Lavinsky wandered the event without a camera, looking for subjects that intrigued him—the girl with the swollen eye, or the powerhouse who stood less than 5 feet tall, or the wrestler with a bloody nose wearing pink headgear—before asking them to sit for photographs. He worked quickly, so as not to take them away from their coaches or teammates for too long.
At first, the entire set-up—a male photographer in his mid-20s asking teenage girls for a one-on-one portrait session at a fairly low-key sports event—seemed a bit strange. “I got some weird looks from wrestlers and coaches. I explained that I wanted to do something different that showed the essence of the sport,” he said.
Once athletes at the event figured out the intent behind the series, they started lining up to have their photos taken.

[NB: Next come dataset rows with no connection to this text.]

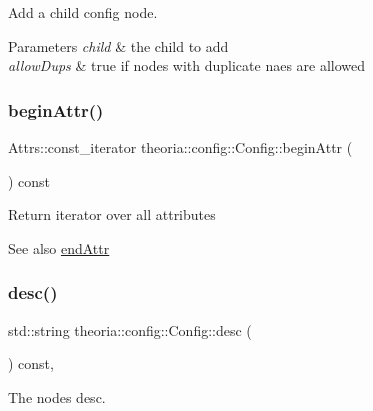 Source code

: Add a child config node. 
\begin{DoxyParams}{Parameters}
{\em child} & the child to add \\
\hline
{\em allow\+Dups} & true if nodes with duplicate naes are allowed \\
\hline
\end{DoxyParams}
\mbox{\label{classtheoria_1_1config_1_1Config_a4bd7712d99a507b1da47da9257094051}} 
\subsubsection{\texorpdfstring{begin\+Attr()}{beginAttr()}}
{\footnotesize\ttfamily Attrs\+::const\+\_\+iterator theoria\+::config\+::\+Config\+::begin\+Attr (\begin{DoxyParamCaption}{ }\end{DoxyParamCaption}) const\hspace{0.3cm}{\ttfamily [inline]}}

Return iterator over all attributes \begin{DoxySeeAlso}{See also}
\hyperlink{classtheoria_1_1config_1_1Config_a3d4ea72c3b43c8674456fdc263d39e39}{end\+Attr} 
\end{DoxySeeAlso}
\mbox{\label{classtheoria_1_1config_1_1Config_a4d6b2e26d1139819769eaf6bb959b034}} 
\subsubsection{\texorpdfstring{desc()}{desc()}}
{\footnotesize\ttfamily std\+::string theoria\+::config\+::\+Config\+::desc (\begin{DoxyParamCaption}{ }\end{DoxyParamCaption}) const\hspace{0.3cm}{\ttfamily [inline]}, {\ttfamily [noexcept]}}

The nodes desc. \mbox{\label{classtheoria_1_1config_1_1Config_a3d4ea72c3b43c8674456fdc263d39e39}}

Eventually, Lavinsky had to turn some away. He ended up taking portraits of nearly 20 wrestlers, which the World’s editors ran as a special feature. Taken together, the photographs in his series “Off the Mat” are a celebration of girls thriving in an undoubtedly tough sport.
“It’s brutal. They go through the same moves that boys do,” he said.
For Lavinsky, now a photojournalist at the Minneapolis Star Tribune, portrait series like this one have become something of a personal specialty. The awkwardness he experienced at times while creating “Off the Mat,” he said, helped toughen him up and inspired him to be braver about pursuing these types of projects.
“Portraits were something I wasn’t good at when I got to Washington, and I’m still learning. I feel like forcing yourself into these situations makes you a better shooter.”